[Start of Attachment]

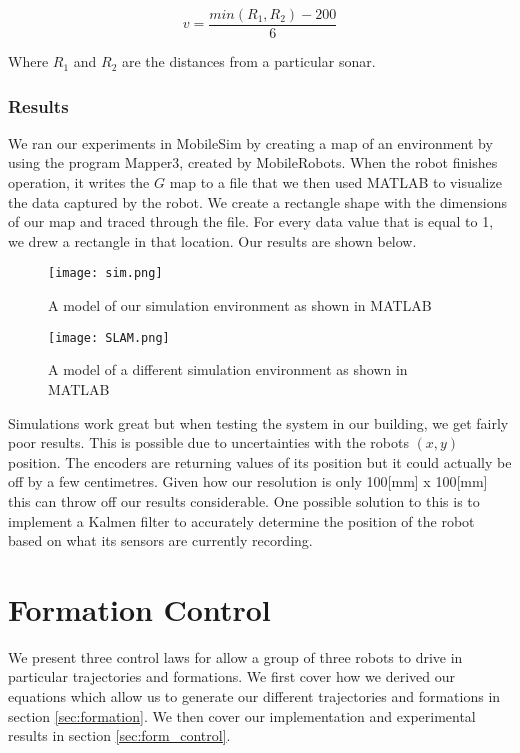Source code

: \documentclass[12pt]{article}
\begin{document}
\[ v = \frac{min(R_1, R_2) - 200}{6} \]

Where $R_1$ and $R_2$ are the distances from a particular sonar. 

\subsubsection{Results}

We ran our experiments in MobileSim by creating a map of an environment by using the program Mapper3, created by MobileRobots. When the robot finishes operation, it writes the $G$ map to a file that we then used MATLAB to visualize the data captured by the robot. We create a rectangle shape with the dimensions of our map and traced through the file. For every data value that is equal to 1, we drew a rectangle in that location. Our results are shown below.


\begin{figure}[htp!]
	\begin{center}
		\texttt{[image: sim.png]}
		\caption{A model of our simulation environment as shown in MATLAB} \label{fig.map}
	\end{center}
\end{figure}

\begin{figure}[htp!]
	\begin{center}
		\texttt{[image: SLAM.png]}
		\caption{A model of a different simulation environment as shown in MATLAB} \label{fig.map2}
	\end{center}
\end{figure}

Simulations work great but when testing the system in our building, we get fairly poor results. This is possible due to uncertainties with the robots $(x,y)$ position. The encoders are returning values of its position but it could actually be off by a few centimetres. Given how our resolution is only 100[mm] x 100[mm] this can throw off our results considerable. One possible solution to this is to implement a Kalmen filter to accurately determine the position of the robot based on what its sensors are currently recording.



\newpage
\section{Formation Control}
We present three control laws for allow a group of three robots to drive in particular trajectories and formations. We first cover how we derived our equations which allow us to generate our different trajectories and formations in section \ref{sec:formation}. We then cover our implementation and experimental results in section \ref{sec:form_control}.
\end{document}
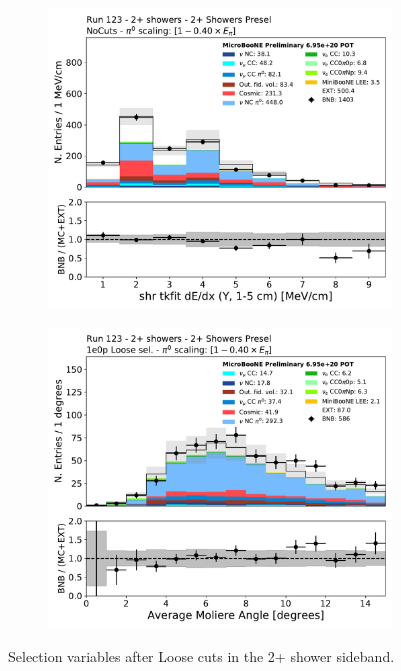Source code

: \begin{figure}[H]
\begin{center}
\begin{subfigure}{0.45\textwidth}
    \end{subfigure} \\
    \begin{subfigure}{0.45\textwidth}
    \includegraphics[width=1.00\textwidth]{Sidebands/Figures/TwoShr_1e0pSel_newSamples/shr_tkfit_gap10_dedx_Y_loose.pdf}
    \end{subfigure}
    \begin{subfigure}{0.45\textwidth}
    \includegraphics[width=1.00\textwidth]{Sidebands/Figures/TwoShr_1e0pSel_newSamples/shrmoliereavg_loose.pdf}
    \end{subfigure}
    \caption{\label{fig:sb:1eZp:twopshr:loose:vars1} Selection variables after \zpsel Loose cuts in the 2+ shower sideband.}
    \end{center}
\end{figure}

[End of Attachment]

If a line in the data above holds the string "Sidebands", copy it.

    \includegraphics[width=1.00\textwidth]{Sidebands/Figures/TwoShr_1e0pSel_newSamples/shr_tkfit_gap10_dedx_Y_loose.pdf}
    \includegraphics[width=1.00\textwidth]{Sidebands/Figures/TwoShr_1e0pSel_newSamples/shrmoliereavg_loose.pdf}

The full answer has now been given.